I had picked up a gorgeous copy of Jim Corbett’s Man-Eaters of Kumaon some months ago—one of those timeless Aleph Classics with a lusciously deep-green cover and a tiger’s profile sketched in elegant restraint. I don’t see these kinds of covers anymore, so I decided to pick it up. It was actually quite a decent read. Corbett is a great raconteur. What he lacks in literary prowess, he makes up for in his detailed hunting descriptions.

A game hunter who isn’t a yarn spinner is just a murderer, isn’t he? His killings are mitigated by fireside stories.

Towards the end of his hunting career, JC decided to commit his escapades to posterity.

I, on the other hand, realized I am the precise opposite of Jim Corbett.

My favorite machan is my cozy, plush, cream-colored sofa. I lower myself into its depths whenever I get time, with my binoculars close at hand. I sip my tea, newspaper half-read, and wait for birds to show up at the strategically placed watering bowl that I’ve kept on my compound wall. If I am feeling adventurous, I move to a rattan chair about five feet away for a better vantage of any bird that I am stalking from the comforts of my home.

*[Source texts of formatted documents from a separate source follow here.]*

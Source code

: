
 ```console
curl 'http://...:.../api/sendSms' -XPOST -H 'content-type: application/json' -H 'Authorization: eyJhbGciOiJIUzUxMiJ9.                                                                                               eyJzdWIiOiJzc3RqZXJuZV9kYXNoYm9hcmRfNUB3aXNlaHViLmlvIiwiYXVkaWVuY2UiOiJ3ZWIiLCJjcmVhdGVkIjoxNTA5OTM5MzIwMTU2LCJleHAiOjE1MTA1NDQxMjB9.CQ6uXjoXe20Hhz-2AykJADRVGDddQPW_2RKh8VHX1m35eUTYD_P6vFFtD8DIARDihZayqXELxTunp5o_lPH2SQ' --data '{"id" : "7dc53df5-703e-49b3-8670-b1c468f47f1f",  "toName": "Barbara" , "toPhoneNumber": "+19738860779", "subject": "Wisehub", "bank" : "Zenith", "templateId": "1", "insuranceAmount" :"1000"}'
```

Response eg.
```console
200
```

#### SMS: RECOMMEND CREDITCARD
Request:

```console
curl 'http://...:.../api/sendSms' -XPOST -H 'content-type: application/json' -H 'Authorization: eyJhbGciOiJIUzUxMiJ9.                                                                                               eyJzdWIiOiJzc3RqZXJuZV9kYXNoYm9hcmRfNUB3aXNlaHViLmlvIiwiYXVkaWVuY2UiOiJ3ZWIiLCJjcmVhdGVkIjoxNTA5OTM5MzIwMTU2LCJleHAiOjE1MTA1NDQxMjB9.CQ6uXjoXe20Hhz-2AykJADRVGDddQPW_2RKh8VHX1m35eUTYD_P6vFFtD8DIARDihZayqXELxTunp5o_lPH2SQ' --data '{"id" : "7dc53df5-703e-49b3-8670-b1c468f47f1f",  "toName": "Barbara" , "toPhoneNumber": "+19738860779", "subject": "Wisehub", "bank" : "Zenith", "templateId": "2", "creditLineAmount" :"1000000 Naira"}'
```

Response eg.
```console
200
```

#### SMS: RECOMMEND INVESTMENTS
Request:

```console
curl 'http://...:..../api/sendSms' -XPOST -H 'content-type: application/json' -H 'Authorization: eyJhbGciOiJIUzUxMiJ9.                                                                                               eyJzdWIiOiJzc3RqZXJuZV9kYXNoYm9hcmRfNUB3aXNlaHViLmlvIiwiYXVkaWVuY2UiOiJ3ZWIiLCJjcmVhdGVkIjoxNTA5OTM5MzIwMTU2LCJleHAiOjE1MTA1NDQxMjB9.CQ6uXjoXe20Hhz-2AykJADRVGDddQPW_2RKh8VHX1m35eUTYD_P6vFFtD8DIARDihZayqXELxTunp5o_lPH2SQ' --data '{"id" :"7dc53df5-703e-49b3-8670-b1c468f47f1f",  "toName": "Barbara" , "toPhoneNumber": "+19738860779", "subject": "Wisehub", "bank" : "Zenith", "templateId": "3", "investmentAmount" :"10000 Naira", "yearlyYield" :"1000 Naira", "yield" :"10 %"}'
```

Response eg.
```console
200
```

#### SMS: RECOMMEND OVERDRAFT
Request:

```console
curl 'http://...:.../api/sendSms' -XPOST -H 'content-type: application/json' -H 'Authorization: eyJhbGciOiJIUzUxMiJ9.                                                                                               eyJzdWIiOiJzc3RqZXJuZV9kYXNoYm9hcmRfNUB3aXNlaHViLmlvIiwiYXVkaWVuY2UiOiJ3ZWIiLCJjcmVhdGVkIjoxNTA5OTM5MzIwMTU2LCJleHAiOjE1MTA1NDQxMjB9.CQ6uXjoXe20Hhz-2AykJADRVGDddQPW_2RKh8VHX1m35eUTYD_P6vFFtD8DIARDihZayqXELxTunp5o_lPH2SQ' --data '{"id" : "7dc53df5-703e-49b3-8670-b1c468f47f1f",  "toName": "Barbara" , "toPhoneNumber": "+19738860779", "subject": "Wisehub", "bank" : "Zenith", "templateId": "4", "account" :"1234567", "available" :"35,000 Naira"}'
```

I suspect there’s a growing tribe of us in living rooms across the world. The more active young’uns make it as far as their balconies.

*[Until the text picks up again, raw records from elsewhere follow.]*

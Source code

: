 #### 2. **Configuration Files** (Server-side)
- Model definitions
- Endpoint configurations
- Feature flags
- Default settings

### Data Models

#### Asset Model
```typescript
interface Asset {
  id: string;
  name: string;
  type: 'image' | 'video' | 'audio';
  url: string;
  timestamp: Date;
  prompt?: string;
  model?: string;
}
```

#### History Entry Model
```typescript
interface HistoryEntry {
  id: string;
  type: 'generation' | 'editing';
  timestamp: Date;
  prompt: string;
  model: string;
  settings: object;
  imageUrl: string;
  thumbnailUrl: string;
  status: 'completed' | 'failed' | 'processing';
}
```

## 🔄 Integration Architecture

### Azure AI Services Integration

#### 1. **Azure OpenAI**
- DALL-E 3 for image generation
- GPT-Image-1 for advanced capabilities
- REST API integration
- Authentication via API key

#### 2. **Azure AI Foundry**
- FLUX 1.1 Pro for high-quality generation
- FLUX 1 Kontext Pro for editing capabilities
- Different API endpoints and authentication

We are the couch ornithologists, stationary spotters. The Zero-mile birders. The Mycroft Holmes of Mynahs.

We sit. We observe. We drink tea. We write. We rinse. We repeat.

When angling and golf are dignified as “sports”, why can’t we couchers demand an equally ornamental status for our sedentary scientific pursuits? After all, the true art lies in the stillness – in how perfectly you blend into your sofa, and how slowly you can reach for a cookie, taking that chocolatey bite with millimetric precision without disturbing a flaky barbet.

Isn’t patience a virtue? It’s exactly what great anglers like Jeremy Wade practice – standing motionless in water until the ripples subside, slowing their heartbeat, entering a state of near-stasis until the fish finally strikes.

In one of my favorite Sherlock Holmes stories, “The Adventures of the Empty House”, Holmes adopts one of his most cautious and perilous stakeouts. The quarry is the formidable Colonel Sebastian Moran, a master Shikari of the Raj. Through a particularly circuitous route, Holmes and Watson enter a decrepit house opposite 221B Baker Street and then begin a nerve-shredding vigil. When they finally apprehend the colonel, Holmes seems relieved, displaying uncharacteristic relief that he succeeded in bagging the colonel, unwittingly exhibiting the same gloating glee of a successful game hunter.

The closest we come to invisibility is in stillness.

Back in my drawing room, the moneyplant with the giant leaves in the background, behind the water bowl, disappears; first into a gentle blur of green, and then completely. The swaying neem leaves become part of the world as if they were meant to be. The bowl gently dissolves into nothingness. After some time, the presence or absence of a bird matters less. All that is left is the couch’s gentle embrace. I become the couch.